Si passer par les enfants pour convaincre les parents de venir à l’école est plus facile à travers des jeux, il est indispensable, selon les militant·es Quart Monde, que les enseignant·es jouent aussi. D’où l’idée d’un triangle : parents – enseignant·es – élèves qui s’éduquent mutuellement.

Le prêt de jeux est une initiative pertinente car c’est faire confiance et responsabiliser parents et enfants. Cette action instaure une forme de complicité entre les parents et les enseignant·es et favorise ainsi une meilleure réussite de l’enfant qui sait que parents et enseignant·es sont « en phase ».

4. Utilisation d’outils spécifiques pour favoriser la communication avec les familles

Utilisation d’outils spécifiques pour favoriser la communication avec les familles : utilisation d’une application qui permet de traduire dans la langue de la famille, simplification des documents, emploi de pictogrammes.

Ces actions ont été saluées par les militant·es Quart Monde qui ont fait les remarques suivantes :

  • L’emploi de pictogrammes est pertinent si les deux versions (pictogrammes et texte) coexistent et sont distribuées dans tous les cahiers de liaison pour éviter la stigmatisation.

  • Cela peut être une aide pour apprendre la langue mais ça peut aussi servir à d’autres parents (par ex. pour ceux qui ne maîtrisent pas la lecture).

  • Il est indispensable que le projet soit élaboré avec les parents et les enfants.

  • Il faudrait pouvoir disposer d’un lieu ou de moments où les parents peuvent obtenir des explications pour s’approprier l’application Klassly2 : avec d’autres parents, avec des enseignant·es, avec des enfants, pour développer une politique de l’entraide.

Certain·es militant·es Quart Monde ont été particulièrement sensibles à ce qu’ils ont appelé la « dépendance des parents » ; les actions conduites ne doivent pas entretenir les parents dans une forme d’infériorité mais doivent viser à leur autonomie.

En conclusion

Les équipes qui ont mis en place ces actions sont convaincues que la place des parents à l’école est fondamentale pour une plus grande réussite scolaire des élèves. Comme en témoigne cette enseignante : « C’est l’attitude des parents par rapport à l’école qui compte beaucoup. Ce n’est pas seulement le pouvoir d’aider. »

Ces actions montrent l’engagement des équipes enseignantes qui sont convaincues de la nécessité du temps long dans lequel elles inscrivent leurs projets : il faut du temps pour créer une relation de confiance avec les élèves et leurs parents.

Il reste toutefois des dimensions importantes à travailler, que l’on peut résumer par les questions suivantes :

  • Quel impact ces actions en direction des parents ont-elles sur la réussite scolaire ?

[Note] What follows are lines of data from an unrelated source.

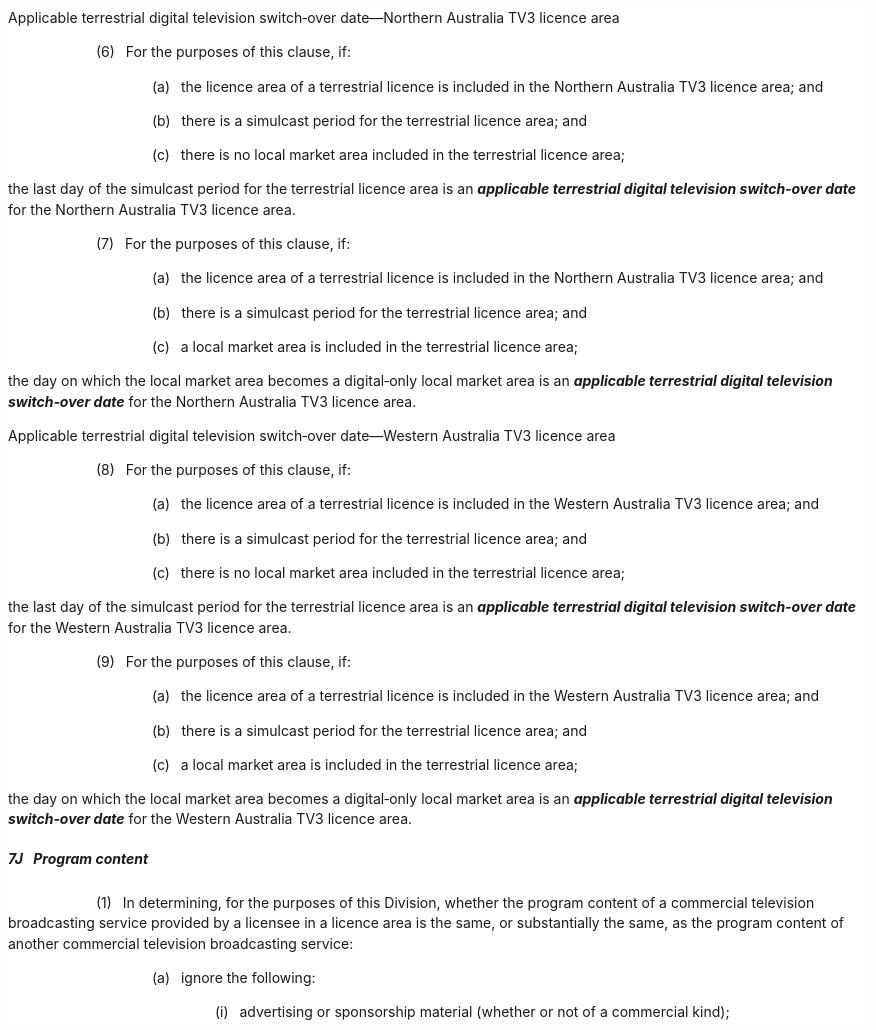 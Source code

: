 Applicable terrestrial digital television switch‑over date—Northern Australia TV3 licence area

             (6)  For the purposes of this clause, if:

                     (a)  the licence area of a terrestrial licence is included in the Northern Australia TV3 licence area; and

                     (b)  there is a simulcast period for the terrestrial licence area; and

                     (c)  there is no local market area included in the terrestrial licence area;

the last day of the simulcast period for the terrestrial licence area is an **_applicable terrestrial digital television switch‑over date_** for the Northern Australia TV3 licence area.

             (7)  For the purposes of this clause, if:

                     (a)  the licence area of a terrestrial licence is included in the Northern Australia TV3 licence area; and

                     (b)  there is a simulcast period for the terrestrial licence area; and

                     (c)  a local market area is included in the terrestrial licence area;

the day on which the local market area becomes a digital‑only local market area is an **_applicable terrestrial digital television switch‑over date_** for the Northern Australia TV3 licence area.

Applicable terrestrial digital television switch‑over date—Western Australia TV3 licence area

             (8)  For the purposes of this clause, if:

                     (a)  the licence area of a terrestrial licence is included in the Western Australia TV3 licence area; and

                     (b)  there is a simulcast period for the terrestrial licence area; and

                     (c)  there is no local market area included in the terrestrial licence area;

the last day of the simulcast period for the terrestrial licence area is an **_applicable terrestrial digital television switch‑over date_** for the Western Australia TV3 licence area.

             (9)  For the purposes of this clause, if:

                     (a)  the licence area of a terrestrial licence is included in the Western Australia TV3 licence area; and

                     (b)  there is a simulcast period for the terrestrial licence area; and

                     (c)  a local market area is included in the terrestrial licence area;

the day on which the local market area becomes a digital‑only local market area is an **_applicable terrestrial digital television switch‑over date_** for the Western Australia TV3 licence area.

##### <a id="7J"></a>7J  Program content

             (1)  In determining, for the purposes of this Division, whether the program content of a commercial television broadcasting service provided by a licensee in a licence area is the same, or substantially the same, as the program content of another commercial television broadcasting service:

                     (a)  ignore the following:

                              (i)  advertising or sponsorship material (whether or not of a commercial kind);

  • Quels parents sont encore invisibles à et pour l’école ?

  • Le ressenti des familles, en particulier celui des familles en situation de grande pauvreté, est-il toujours pris en compte (par ex. l’aspect intrusif de certaines actions) ?

  • Comment associer les familles aux projets de coopération ou de coéducation dès leur conception ?

  • Avant toute action ayant pour objet cette coopération école/familles, comment anticiper les obstacles à la participation de ces dernières ?

1 Agent territorial spécialisé des écoles maternelles. Ils et elles sont recruté·es par les mairies et travaillent auprès des enseignant·es des

2 Application de communication entre les écoles et les familles. Les parents peuvent recevoir des messages, des vidéos, un emplacement, des fichiers

1 Agent territorial spécialisé des écoles maternelles. Ils et elles sont recruté·es par les mairies et travaillent auprès des enseignant·es des classes maternelles.

2 Application de communication entre les écoles et les familles. Les parents peuvent recevoir des messages, des vidéos, un emplacement, des fichiers audio. Elle propose aussi une fonction de traduction.

Christine Campoli

Alliée d’ATD Quart Monde, Christine Campoli a été professeure de français, directrice-adjointe de l’IUFM de l’Académie d’Amiens, aujourd’hui retraitée. Elle fait partie de l’équipe de coordination CIPES.